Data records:
· · · ·

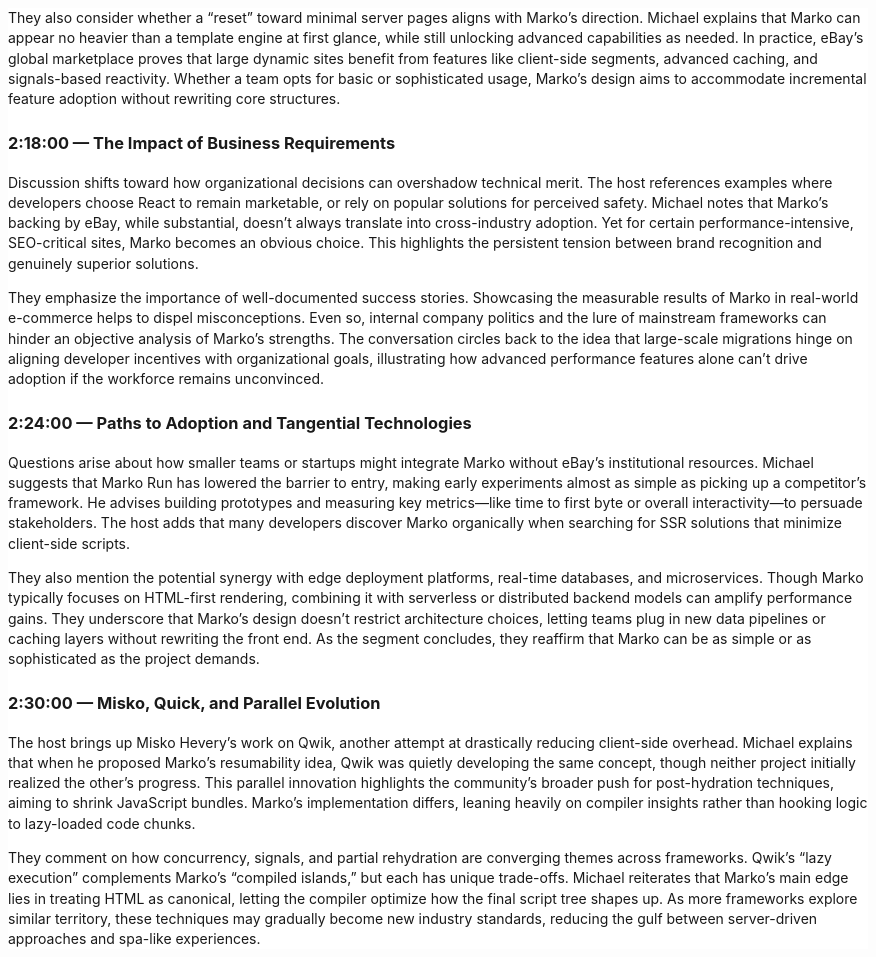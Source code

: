 They also consider whether a “reset” toward minimal server pages aligns with Marko’s direction. Michael explains that Marko can appear no heavier than a template engine at first glance, while still unlocking advanced capabilities as needed. In practice, eBay’s global marketplace proves that large dynamic sites benefit from features like client-side segments, advanced caching, and signals-based reactivity. Whether a team opts for basic or sophisticated usage, Marko’s design aims to accommodate incremental feature adoption without rewriting core structures.

### 2:18:00 — The Impact of Business Requirements

Discussion shifts toward how organizational decisions can overshadow technical merit. The host references examples where developers choose React to remain marketable, or rely on popular solutions for perceived safety. Michael notes that Marko’s backing by eBay, while substantial, doesn’t always translate into cross-industry adoption. Yet for certain performance-intensive, SEO-critical sites, Marko becomes an obvious choice. This highlights the persistent tension between brand recognition and genuinely superior solutions.

They emphasize the importance of well-documented success stories. Showcasing the measurable results of Marko in real-world e-commerce helps to dispel misconceptions. Even so, internal company politics and the lure of mainstream frameworks can hinder an objective analysis of Marko’s strengths. The conversation circles back to the idea that large-scale migrations hinge on aligning developer incentives with organizational goals, illustrating how advanced performance features alone can’t drive adoption if the workforce remains unconvinced.

### 2:24:00 — Paths to Adoption and Tangential Technologies

Questions arise about how smaller teams or startups might integrate Marko without eBay’s institutional resources. Michael suggests that Marko Run has lowered the barrier to entry, making early experiments almost as simple as picking up a competitor’s framework. He advises building prototypes and measuring key metrics—like time to first byte or overall interactivity—to persuade stakeholders. The host adds that many developers discover Marko organically when searching for SSR solutions that minimize client-side scripts.

They also mention the potential synergy with edge deployment platforms, real-time databases, and microservices. Though Marko typically focuses on HTML-first rendering, combining it with serverless or distributed backend models can amplify performance gains. They underscore that Marko’s design doesn’t restrict architecture choices, letting teams plug in new data pipelines or caching layers without rewriting the front end. As the segment concludes, they reaffirm that Marko can be as simple or as sophisticated as the project demands.

### 2:30:00 — Misko, Quick, and Parallel Evolution

The host brings up Misko Hevery’s work on Qwik, another attempt at drastically reducing client-side overhead. Michael explains that when he proposed Marko’s resumability idea, Qwik was quietly developing the same concept, though neither project initially realized the other’s progress. This parallel innovation highlights the community’s broader push for post-hydration techniques, aiming to shrink JavaScript bundles. Marko’s implementation differs, leaning heavily on compiler insights rather than hooking logic to lazy-loaded code chunks.

They comment on how concurrency, signals, and partial rehydration are converging themes across frameworks. Qwik’s “lazy execution” complements Marko’s “compiled islands,” but each has unique trade-offs. Michael reiterates that Marko’s main edge lies in treating HTML as canonical, letting the compiler optimize how the final script tree shapes up. As more frameworks explore similar territory, these techniques may gradually become new industry standards, reducing the gulf between server-driven approaches and spa-like experiences.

· · · ·

Your assignment: Count every line in the data that contains the word "Misko", then give that count and nothing else.

Task answer: 2